SkyImageNet: Towards a large-scale sky image dataset for solar power forecasting (Proposals Track)
Yuhao Nie (Massachusetts Institute of Technology); Quentin Paletta (European Space Research Institute); Sherrie Wang (MIT)
Abstract
The variability of solar photovoltaic (PV) output, particularly that caused by rapidly changing cloud dynamics, challenges the reliability of renewable energy systems. Solar forecasting based on cloud observations collected by ground-level sky cameras shows promising performance in anticipating short-term solar power fluctuations. However, current deep learning methods often rely on a single dataset with limited sample diversity for training, and thus generalize poorly to new locations and different sky conditions. Moreover, the lack of a standardized dataset hinders the consistent comparison of existing solar forecasting methods.

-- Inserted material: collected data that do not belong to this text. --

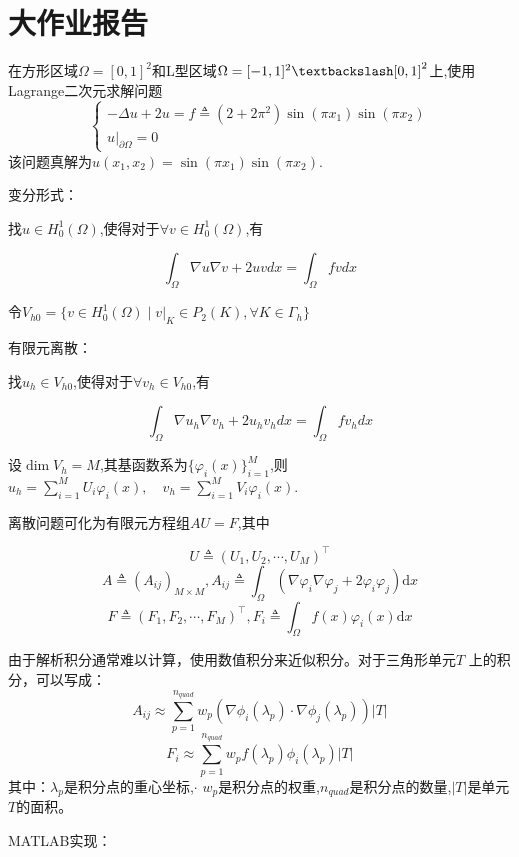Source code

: \documentclass[12pt,a4paper]{article}
\begin{document}
	
	\section*{大作业报告}
	
	在方形区域$\Omega=[0,1]^2$和L型区域$\Omega=[-1,1]^2 \textbackslash [0,1]^2 $上,使用Lagrange二次元求解问题
	$$\begin{cases}-\Delta u+2u=f\triangleq(2+2\pi^2)\sin(\pi x_1)\sin(\pi x_2)\\u|_{\partial\Omega}=0\end{cases}$$
	该问题真解为$u(x_1,x_2)=\sin(\pi x_1)\sin(\pi x_2)$.
	
	变分形式：
	
	找$u \in H_0^1(\Omega)$,使得对于$\forall v \in H_0^1(\Omega)$,有
	
	$$
	\int_\Omega \nabla u \nabla v + 2uv dx= \int_\Omega fv dx
	$$
	
	令$V_{h0}=\{v\in H_0^1(\Omega)\mid v|_K\in P_2(K),\forall K\in \Gamma_h\}$
	
	有限元离散：
		
	找$u_h \in V_{h0}$,使得对于$\forall v_h \in V_{h0}$,有
	
	$$
	\int_\Omega \nabla u_h \nabla v_h + 2u_h v_h dx= \int_\Omega fv_h dx
	$$
	
	设$\dim V_h = M$,其基函数系为$\{\varphi_i(x)\}_{i=1}^M$,则$u_h=\sum_{i=1}^MU_i\varphi_i(x),\quad v_h=\sum_{i=1}^MV_i\varphi_i(x).$
	
	离散问题可化为有限元方程组$AU=F$,其中
	
	$$U \triangleq (U_1,U_2,\cdots,U_M)^\top$$
	$$A\triangleq\left(A_{ij}\right)_{M\times M},A_{ij}\triangleq \int_\Omega \left(\nabla \varphi_{i} \nabla \varphi_{j}+2\varphi_{i}\varphi_{j}\right)\mathrm{d}x$$
	$$F\triangleq\left(F_{1},F_{2},\cdots,F_{M}\right)^{\top},F_{i}\triangleq \int_{\Omega} f(x)\varphi_{i}(x)\mathrm{d}x$$
	
	由于解析积分通常难以计算，使用数值积分来近似积分。对于三角形单元$T$ 上的积分，可以写成：
	$$A_{ij}\approx\sum_{p=1}^{n_{quad}}w_p(\nabla\phi_i(\lambda_p)\cdot\nabla\phi_j(\lambda_p))|T|$$
	$$F_i\approx\sum_{p=1}^{n_{quad}}w_pf(\lambda_p)\phi_i(\lambda_p)|T|$$
	其中：$\lambda_p$是积分点的重心坐标,$\cdot$ $w_p$是积分点的权重,$n_{quad}$是积分点的数量,$|T|$是单元$T$的面积。
	
	MATLAB实现：
	
\end{document}
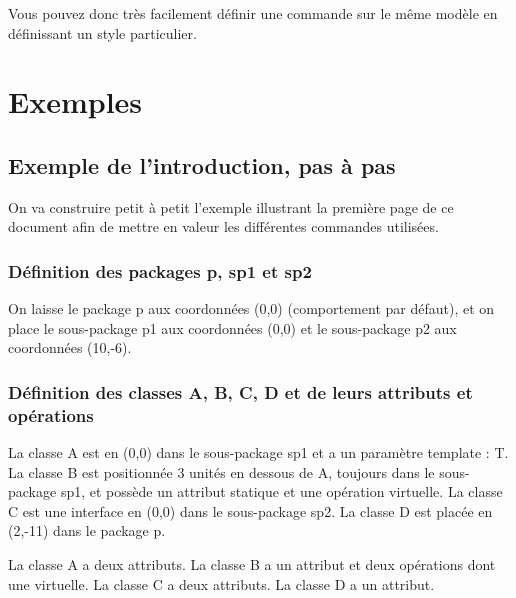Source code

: \documentclass[a4paper,11pt]{report}
\newcommand{\inputTikZ}[1]{%
  }%
\newcommand{\inputTikZ}[1]{%
    \texttt{[image: fig/\#1.pdf]}%
  }%
\begin{document}
Vous pouvez donc très facilement définir une commande sur le même modèle en définissant un style particulier.

\section{Exemples}

\subsection{Exemple de l'introduction, pas à pas}

On va construire petit à petit l'exemple illustrant la première page de ce document afin de mettre en valeur les différentes commandes utilisées.

\subsubsection{Définition des packages p, sp1 et sp2}

On laisse le package p aux coordonnées (0,0) (comportement par défaut), et on place le sous-package p1 aux coordonnées (0,0) et le sous-package p2 aux coordonnées (10,-6).

{\color{red!70!black}
\vspace{-0.4cm}
\vspace{-0.4cm}
\vspace{-0.4cm}

}

\begin{center}
\inputTikZ{figure32}
\end{center}

\subsubsection{Définition des classes A, B, C, D et de leurs attributs et opérations}

La classe A est en (0,0) dans le sous-package sp1 et a un paramètre template : T. La classe B est positionnée 3 unités en dessous de A, toujours dans le sous-package sp1, et  possède un attribut statique et une opération virtuelle. La classe C est une interface en (0,0) dans le sous-package sp2. La classe D est placée en (2,-11) dans le package p.

La classe A a deux attributs. La classe B a un attribut et deux opérations dont une virtuelle. La classe C a deux attributs. La classe D a un attribut.
\end{document}
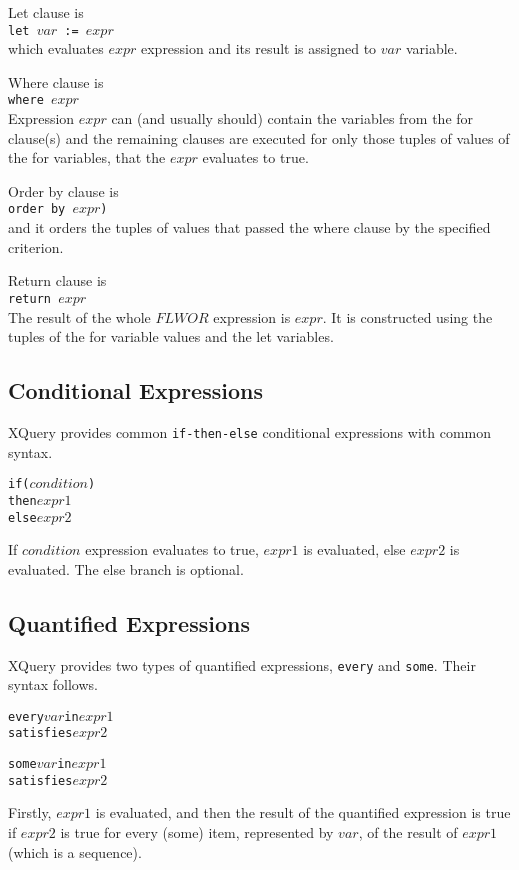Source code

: Let clause is \\
\texttt{let $var$ := $expr$} \\
which evaluates $expr$ expression and its result is assigned to $var$ variable.

Where clause is \\
\texttt{where $expr$} \\
Expression $expr$ can (and usually should) contain the variables from the for clause(s) and the remaining clauses are executed for only those tuples of values of the for variables, that the $expr$ evaluates to true.

Order by clause is \\
\texttt{order by $expr$)} \\
and it orders the tuples of values that passed the where clause by the specified criterion.

Return clause is \\
\texttt{return $expr$} \\
The result of the whole $FLWOR$ expression is $expr$. It is constructed using the tuples of the for variable values and the let variables.

\subsection{Conditional Expressions}
XQuery provides common \texttt{if-then-else} conditional expressions with common syntax.
\begin{alltt}
if (\(condition\))
then \(expr1\)
else \(expr2\)
\end{alltt}
If $condition$ expression evaluates to true, $expr1$ is evaluated, else $expr2$ is evaluated. The else branch is optional.

\subsection{Quantified Expressions}
XQuery provides two types of quantified expressions, \texttt{every} and \texttt{some}. Their syntax follows.
\begin{alltt}
every \(var\) in \(expr1\)
satisfies \(expr2\)
\end{alltt}
\begin{alltt}
some \(var\) in \(expr1\)
satisfies \(expr2\)
\end{alltt}

Firstly, $expr1$ is evaluated, and then the result of the quantified expression is true if $expr2$ is true for every (some) item, represented by $var$, of the result of $expr1$ (which is a sequence).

To close these gaps, we propose to build a large-scale standardized sky image dataset --- SkyImageNet --- by assembling, harmonizing, and processing suitable open-source datasets collected in various geographical locations. An accompanying python package will be developed to streamline the process of utilizing SkyImageNet in a machine learning framework. We hope that the outcomes of this project will foster the development of more robust forecasting systems, advance the comparability of short-term solar forecasting model performances, and further facilitate the transition to the next generation of sustainable energy systems.